WE have always loved false statistics. In the 1990s before people started travelling widely, we were repeatedly told that Dublin's O'Connell Street was the widest street in Europe. In the 2000s before people began to follow economics, we were repeatedly told that we were the best paid people in Europe although average income was higher in six countries. Today, the great Irish myth is that We are Meeting all Our Troika Targets and by implication deserve to be bailed out.
his nonsense is repeated endlessly by ministers and sometimes even appears to be repeated by members of the troika, but it is factually incorrect.
Just as one can compare national income in reports by the OECD and IMF or easily compare O'Connell Street's measurements with Unter den Linden or the Champs-Élysées, it is not difficult to determine whether we are meeting out targets.
Every three months, the troika helpfully publishes the memorandum of understanding that sets out targets agreed by the Government and troika.
While it is true that we have met the (very few) financial targets for debt ratios and the like, even a casual reading of the memorandum shows we repeatedly fail to meet other targets for reform.
Sometimes those targets are simply stretched into the future, sometimes the memorandum highlights the failure and curtly notes that the date has been changed. Either way, we have failed to meet them.
If a bus is cancelled, it does not mean that those sitting at the bus stop have not been let down.
This would not matter if the targets were petty issues, but most of them are important and undermine our credibility in Europe at a time when we are trying to renegotiate our debt and may well need another bailout.
To take five important examples: we have missed the deadline for personal insolvency legislation; acknowledged we won't reach the deadline for the introduction of a water charge; failed to sell off Permanent TSB and nationalised it instead; failed to take on the professions; and failed to reduce the bill for public sector pay and pensions.

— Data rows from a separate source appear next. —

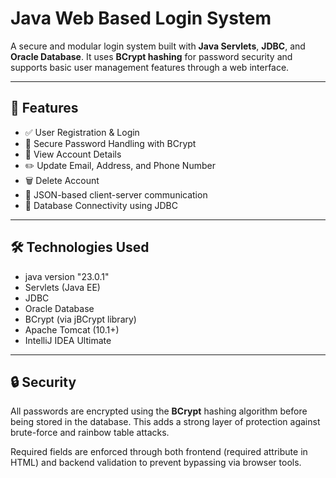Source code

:# Java Web Based Login System

A secure and modular login system built with **Java Servlets**, **JDBC**, and **Oracle Database**. It uses **BCrypt hashing** for password security and supports basic user management features through a web interface.

---

## 🔧 Features

- ✅ User Registration & Login
- 🔐 Secure Password Handling with BCrypt
- 📄 View Account Details
- ✏️ Update Email, Address, and Phone Number
- 🗑️ Delete Account
- 📡 JSON-based client-server communication
- 🔗 Database Connectivity using JDBC

---

## 🛠️ Technologies Used

- java version "23.0.1" 
- Servlets (Java EE)
- JDBC
- Oracle Database 
- BCrypt (via jBCrypt library)
- Apache Tomcat (10.1+)
- IntelliJ IDEA Ultimate

---

## 🔒  Security

All passwords are encrypted using the **BCrypt** hashing algorithm before being stored in the database. This adds a strong layer of protection against brute-force and rainbow table attacks.

Required fields are enforced through both frontend (required attribute in HTML) and backend validation to prevent bypassing via browser tools.
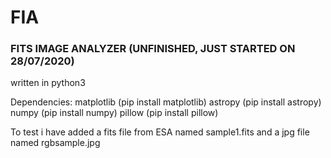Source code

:# FIA
### FITS IMAGE ANALYZER (UNFINISHED, JUST STARTED ON 28/07/2020)
written in python3 

Dependencies:
  matplotlib  (pip install matplotlib)
  astropy  (pip install astropy)
  numpy (pip install numpy)
  pillow (pip install pillow)
 
 To test i have added a fits file from ESA named sample1.fits and a jpg file named rgbsample.jpg
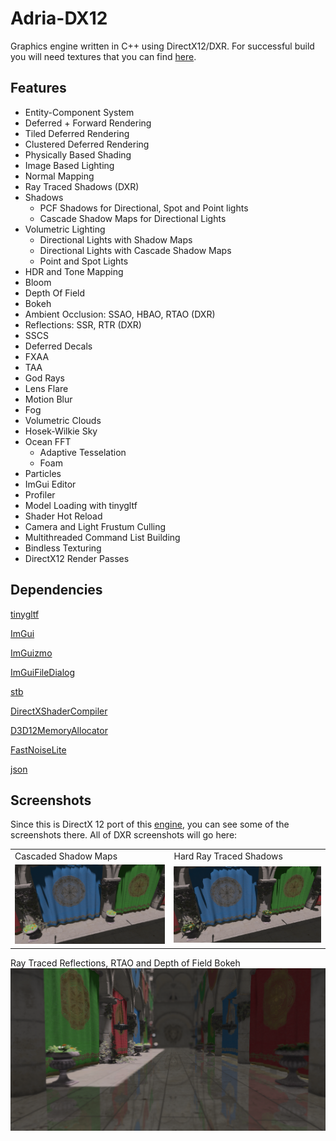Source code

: # Adria-DX12

Graphics engine written in C++ using DirectX12/DXR. For successful build you will need textures that you can find [here](https://github.com/mateeeeeee/Adria-DX11/releases/tag/1.0).
## Features
* Entity-Component System
* Deferred + Forward Rendering 
* Tiled Deferred Rendering 
* Clustered Deferred Rendering
* Physically Based Shading
* Image Based Lighting
* Normal Mapping
* Ray Traced Shadows (DXR)
* Shadows
    - PCF Shadows for Directional, Spot and Point lights
    - Cascade Shadow Maps for Directional Lights
* Volumetric Lighting
    - Directional Lights with Shadow Maps
    - Directional Lights with Cascade Shadow Maps
    - Point and Spot Lights 
* HDR and Tone Mapping
* Bloom
* Depth Of Field
* Bokeh
* Ambient Occlusion: SSAO, HBAO, RTAO (DXR)
* Reflections: SSR, RTR (DXR)
* SSCS
* Deferred Decals
* FXAA
* TAA
* God Rays
* Lens Flare
* Motion Blur
* Fog
* Volumetric Clouds
* Hosek-Wilkie Sky
* Ocean FFT
    - Adaptive Tesselation
    - Foam
* Particles
* ImGui Editor
* Profiler
* Model Loading with tinygltf
* Shader Hot Reload
* Camera and Light Frustum Culling
* Multithreaded Command List Building
* Bindless Texturing 
* DirectX12 Render Passes


## Dependencies
[tinygltf](https://github.com/syoyo/tinygltf)

[ImGui](https://github.com/ocornut/imgui)

[ImGuizmo](https://github.com/CedricGuillemet/ImGuizmo)

[ImGuiFileDialog](https://github.com/aiekick/ImGuiFileDialog)

[stb](https://github.com/nothings/stb)

[DirectXShaderCompiler](https://github.com/microsoft/DirectXShaderCompiler)

[D3D12MemoryAllocator](https://github.com/GPUOpen-LibrariesAndSDKs/D3D12MemoryAllocator)

[FastNoiseLite](https://github.com/Auburn/FastNoiseLite)

[json](https://github.com/nlohmann/json)

## Screenshots

Since this is DirectX 12 port of this [engine](https://github.com/mate286/Adria-DX11), you can see some of the screenshots there. 
All of DXR screenshots will go here:

<table>
  <tr>
    <td>Cascaded Shadow Maps</td>
     <td>Hard Ray Traced Shadows</td>
     </tr>
  <tr>
    <td><img src="Screenshots/cascades.png"></td>
    <td><img src="Screenshots/rtshadows.png"></td>
  </tr>
</table>

Ray Traced Reflections, RTAO and Depth of Field Bokeh
![alt text](Screenshots/rtr.png "Ray Traced Reflections") 
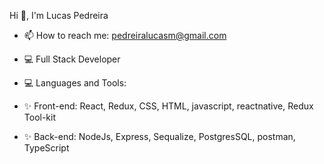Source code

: Hi 👋, I'm Lucas Pedreira

- 📫 How to reach me: pedreiralucasm@gmail.com 
  
- 💻 Full Stack Developer
- 💻 Languages and Tools:
- ✨ Front-end: React, Redux, CSS, HTML, javascript, reactnative, Redux Tool-kit
- ✨ Back-end: NodeJs, Express, Sequalize, PostgresSQL, postman, TypeScript


  


<!--
**Lucaspedreira97/Lucaspedreira97** is a ✨ _special_ ✨ repository because its `README.md` (this file) appears on your GitHub profile.
-->

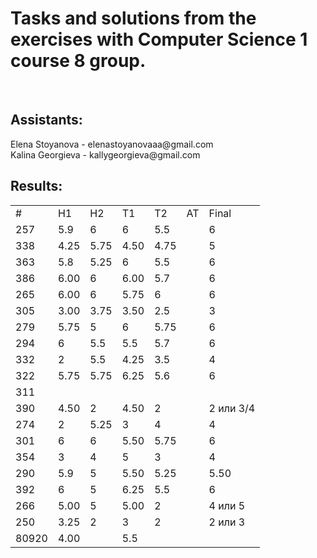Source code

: <h1>Tasks and solutions from the exercises with Computer Science 1 course 8 group.</h1>
<br>
<h2>Assistants:</h2>
Elena Stoyanova - elenastoyanovaaa@gmail.com
<br>
Kalina Georgieva - kallygeorgieva@gmail.com

<h2>Results:</h2>
<table>
	<tr>
		<td>#</td>
		<td>H1</td>
		<td>H2</td>
		<td>T1</td>
		<td>T2</td>
		<td>AT</td>
		<td>Final</td>
	</tr>
		<tr>
			<td>257</td>
			<td>5.9</td>
			<td>6</td>
			<td>6</td>
			<td>5.5</td>
			<td></td>
			<td>6</td>
		</tr>
		<tr>
			<td>338</td>
			<td>4.25</td>
			<td>5.75</td>
			<td>4.50</td>
			<td>4.75</td>
			<td></td>
			<td>5</td>
		</tr>
		<tr>
			<td>363</td>
			<td>5.8</td>
			<td>5.25</td>
			<td>6</td>
			<td>5.5</td>
			<td></td>
			<td>6</td>
		</tr>
		<tr>
			<td>386</td>
			<td>6.00</td>
			<td>6</td>
			<td>6.00</td>
			<td>5.7</td>
			<td></td>
			<td>6</td>
		</tr>
		<tr>
			<td>265</td>
			<td>6.00</td>
			<td>6</td>
			<td>5.75</td>
			<td>6</td>
			<td></td>
			<td>6</td>
		</tr>
		<tr>
			<td>305</td>
			<td>3.00</td>
			<td>3.75</td>
			<td>3.50</td>
			<td>2.5</td>
			<td></td>
			<td>3</td>
		</tr>
		<tr>
			<td>279</td>
			<td>5.75</td>
			<td>5</td>
			<td>6</td>
			<td>5.75</td>
			<td></td>
			<td>6</td>
		</tr>
		<tr>
			<td>294</td>
			<td>6</td>
			<td>5.5</td>
			<td>5.5</td>
			<td>5.7</td>
			<td></td>
			<td>6</td>
		</tr>
		<tr>
			<td>332</td>
			<td>2</td>
			<td>5.5</td>
			<td>4.25</td>
			<td>3.5</td>
			<td></td>
			<td>4</td>
		</tr>
		<tr>
			<td>322</td>
			<td>5.75</td>
			<td>5.75</td>
			<td>6.25</td>
			<td>5.6</td>
			<td></td>
			<td>6</td>
		</tr>
		<tr>
			<td>311</td>
			<td></td>
			<td></td>
			<td></td>
			<td></td>
			<td></td>
			<td></td>
		</tr>
		<tr>
			<td>390</td>
			<td>4.50</td>
			<td>2</td>
			<td>4.50</td>
			<td>2</td>
			<td></td>
			<td>2 или 3/4</td>
		</tr>
		<tr>
			<td>274</td>
			<td>2</td>
			<td>5.25</td>
			<td>3</td>
			<td>4</td>
			<td></td>
			<td>4</td>
		</tr>
		<tr>
			<td>301</td>
			<td>6</td>
			<td>6</td>
			<td>5.50</td>
			<td>5.75</td>
			<td></td>
			<td>6</td>
		</tr>
		<tr>
			<td>354</td>
			<td>3</td>
			<td>4</td>
			<td>5</td>
			<td>3</td>
			<td></td>
			<td>4</td>
		</tr>
		<tr>
			<td>290</td>
			<td>5.9</td>
			<td>5</td>
			<td>5.50</td>
			<td>5.25</td>
			<td></td>
			<td>5.50</td>
		</tr>
		<tr>
			<td>392</td>
			<td>6</td>
			<td>5</td>
			<td>6.25</td>
			<td>5.5</td>
			<td></td>
			<td>6</td>
		</tr>
		<tr>
			<td>266</td>
			<td>5.00</td>
			<td>5</td>
			<td>5.00</td>
			<td>2</td>
			<td></td>
			<td>4 или 5</td>
		</tr>
		<tr>
			<td>250</td>
			<td>3.25</td>
			<td>2</td>
			<td>3</td>
			<td>2</td>
			<td></td>
			<td>2 или 3</td>
		</tr>
		<tr>
			<td>80920</td>
			<td>4.00</td>
			<td></td>
			<td>5.5</td>
			<td></td>
			<td></td>
			<td></td>
		</tr>
</table>
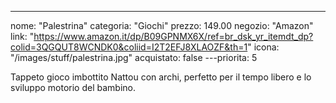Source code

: ---
nome: "Palestrina"
categoria: "Giochi"
prezzo: 149.00
negozio: "Amazon"
link: "https://www.amazon.it/dp/B09GPNMX6X/ref=br_dsk_yr_itemdt_dp?colid=3QGQUT8WCNDK0&coliid=I2T2EFJ8XLAOZF&th=1"
icona: "/images/stuff/palestrina.jpg"
acquistato: false
---priorita: 5

Tappeto gioco imbottito Nattou con archi, perfetto per il tempo libero e lo sviluppo motorio del bambino.
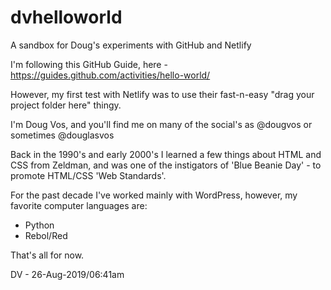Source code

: # dvhelloworld
A sandbox for Doug's experiments with GitHub and Netlify 

I'm following this GitHub Guide, here - https://guides.github.com/activities/hello-world/ 

However, my first test with Netlify was to use their fast-n-easy "drag your project folder here" thingy.

I'm Doug Vos, and you'll find me on many of the social's as @dougvos or sometimes @douglasvos

Back in the 1990's and early 2000's I learned a few things about HTML and CSS from Zeldman, 
and was one of the instigators of 'Blue Beanie Day' - to promote HTML/CSS 'Web Standards'.

For the past decade I've worked mainly with WordPress, however, my favorite computer languages are:
* Python
* Rebol/Red

That's all for now. 

DV - 26-Aug-2019/06:41am
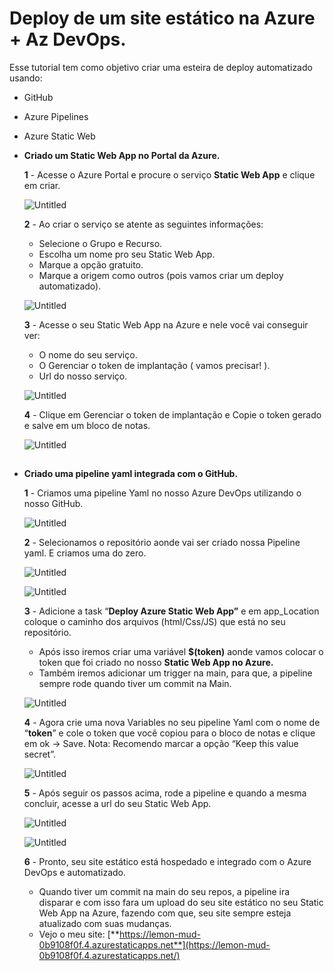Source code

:# Deploy de um site estático na Azure + Az DevOps.

Esse tutorial tem como objetivo criar uma esteira de deploy automatizado usando:

- GitHub
- Azure Pipelines
- Azure Static Web

- **Criado um Static Web App no Portal da Azure.**
    
    **1** - Acesse o Azure Portal e procure o serviço **Static Web App** e clique em criar.
    
    ![Untitled](imagens/Untitled.png)
    
    **2** - Ao criar o serviço se atente as seguintes informações:
    
    - Selecione o Grupo e Recurso.
    - Escolha um nome pro seu Static Web App.
    - Marque a opção gratuito.
    - Marque a origem como outros (pois vamos criar um deploy automatizado).
    
    ![Untitled](imagens/Untitled%201.png)
    
    **3** - Acesse o seu Static Web App na Azure e nele você vai conseguir ver:
    
    - O nome do seu serviço.
    - O Gerenciar o token de implantação ( vamos precisar! ).
    - Url do nosso serviço.
    
    ![Untitled](imagens/Untitled%202.png)
    
    **4** - Clique em Gerenciar o token de implantação e Copie o token gerado e salve em um bloco de notas.
    
    ![Untitled](imagens/Untitled%203.png)
    
##

- **Criado uma pipeline yaml integrada com o GitHub.**
    
    **1** - Criamos uma pipeline Yaml no nosso Azure DevOps utilizando o nosso GitHub.
    
    ![Untitled](imagens/Untitled%204.png)
    
    **2** - Selecionamos o repositório aonde vai ser criado nossa Pipeline yaml. E criamos uma do zero.
    
    ![Untitled](imagens/Untitled%205.png)
    
    ![Untitled](imagens/Untitled%206.png)
    
    **3** - Adicione a task  “**Deploy Azure Static Web App”**  e em app_Location coloque o caminho dos  arquivos (html/Css/JS) que está no seu repositório.
    
    - Após isso iremos criar uma variável **$(token)** aonde vamos colocar o token que foi criado no nosso **Static Web App no Azure.**
    - Também iremos adicionar um trigger na main, para que, a pipeline sempre rode quando tiver um commit na Main.
    
    ![Untitled](imagens/Untitled%207.png)
    
    **4** - Agora crie uma nova Variables no seu pipeline Yaml com o nome de “**token**” e cole o token que você copiou para o bloco de notas e clique em ok → Save.
    Nota: Recomendo marcar a opção “Keep this value secret”.
    
    ![Untitled](imagens/Untitled%208.png)
    
    **5** - Após seguir os passos acima, rode a pipeline e quando a mesma concluir, acesse a url do seu Static Web App.
    
    ![Untitled](imagens/Untitled%209.png)
    
    ![Untitled](imagens/Untitled%2010.png)
    
    **6** - Pronto, seu site estático está hospedado e integrado com o Azure DevOps e automatizado.
    
    - Quando tiver um commit na main do seu repos, a pipeline ira disparar e com isso fara um upload do seu site estático no seu Static Web App na Azure, fazendo com que, seu site sempre esteja atualizado com suas mudanças.
    - Vejo o meu site: [**https://lemon-mud-0b9108f0f.4.azurestaticapps.net**](https://lemon-mud-0b9108f0f.4.azurestaticapps.net/)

We have also made so little progress on issues such as a property tax or privatisations (and grudgingly picked the wrong candidates), which ensures we will miss targets in these fields as well. We have also ignored repeated troika warnings about protecting the elderly from cuts and placing an unfair burden on children.
You do not have to agree with the troika's prescriptions to see that we are not following them. The least contentious troika demand was probably that Permanent TSB should be sold.
It is hard to disagree, unless you like living in a country with a state-owned banking sector that leaves taxpayers vulnerable when things go wrong. There was no real energy behind the State's efforts to sell the lender and the chief executive admitted last month that he doesn't think a sale will now happen for some time -- which is nice for him and his colleagues because they keep their jobs, but a disaster for the rest of us because we get to pay for their mistakes.
The troika itself is getting antsy about the failure to meet almost any deadline that does not have a number attached to it and has repeatedly told the Government in private that more needs to be done to meet those targets to modernise the economy and break the power of the many vested interest groups that brought Ireland to the brink.
The long list of broken promises, combined with a certain smugness and energetic efforts to get our debt written down, have left many in the troika feeling understandably cynical.
They wish, for example, that Finance Minister Michael Noonan had put more effort into selling off state assets.
This all matters because many people are confused by the government narrative that says that "we are the good boys. We have done every thing asked of us and now the troika won't give us any extra help."
The troika is beginning to believe that we are all talk and no action -- a north European version of the Greeks.
The truth is probably somewhere in the middle, but every time a government trots out the lie that we have met every target, somebody in Washington, Brussels and Frankfurt bangs their head on a table and shouts, "Not again".